Requirement:
What you write must match the records exactly, except for the images, which are left out.

Material to process Block Start

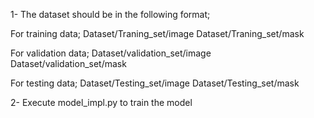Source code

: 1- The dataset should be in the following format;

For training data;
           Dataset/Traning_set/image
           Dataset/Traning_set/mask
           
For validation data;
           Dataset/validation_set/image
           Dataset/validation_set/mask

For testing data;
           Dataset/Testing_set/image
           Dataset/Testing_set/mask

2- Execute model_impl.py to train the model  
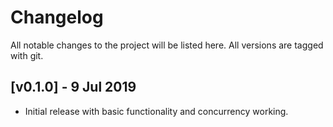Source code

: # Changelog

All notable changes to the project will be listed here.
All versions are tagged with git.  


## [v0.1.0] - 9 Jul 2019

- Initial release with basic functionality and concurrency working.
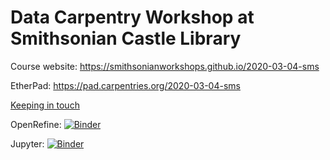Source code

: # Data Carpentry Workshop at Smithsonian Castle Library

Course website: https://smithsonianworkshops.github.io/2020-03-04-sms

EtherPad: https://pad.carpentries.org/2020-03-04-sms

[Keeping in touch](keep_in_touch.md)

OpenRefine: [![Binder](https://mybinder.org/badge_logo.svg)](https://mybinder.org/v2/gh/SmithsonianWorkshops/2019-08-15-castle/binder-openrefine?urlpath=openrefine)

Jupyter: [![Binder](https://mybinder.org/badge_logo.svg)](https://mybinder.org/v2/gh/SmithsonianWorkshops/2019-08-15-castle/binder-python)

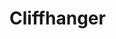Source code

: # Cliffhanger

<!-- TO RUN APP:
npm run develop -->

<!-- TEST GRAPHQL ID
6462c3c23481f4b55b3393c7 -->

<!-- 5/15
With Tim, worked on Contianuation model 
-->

Material to process Block End

Exercise result:
Source code

: 1- The dataset should be in the following format;

For training data;
           Dataset/Traning_set/image
           Dataset/Traning_set/mask
           
For validation data;
           Dataset/validation_set/image
           Dataset/validation_set/mask

For testing data;
           Dataset/Testing_set/image
           Dataset/Testing_set/mask

2- Execute model_impl.py to train the model  
Source code

: # Changelog

All notable changes to the project will be listed here.
All versions are tagged with git.  


## [v0.1.0] - 9 Jul 2019

- Initial release with basic functionality and concurrency working.
Source code

: # Data Carpentry Workshop at Smithsonian Castle Library

Course website: https://smithsonianworkshops.github.io/2020-03-04-sms

EtherPad: https://pad.carpentries.org/2020-03-04-sms

[Keeping in touch](keep_in_touch.md)

OpenRefine: [![Binder](https://mybinder.org/badge_logo.svg)](https://mybinder.org/v2/gh/SmithsonianWorkshops/2019-08-15-castle/binder-openrefine?urlpath=openrefine)

Jupyter: [![Binder](https://mybinder.org/badge_logo.svg)](https://mybinder.org/v2/gh/SmithsonianWorkshops/2019-08-15-castle/binder-python)

Source code

: # Cliffhanger

<!-- TO RUN APP:
npm run develop -->

<!-- TEST GRAPHQL ID
6462c3c23481f4b55b3393c7 -->

<!-- 5/15
With Tim, worked on Contianuation model 
-->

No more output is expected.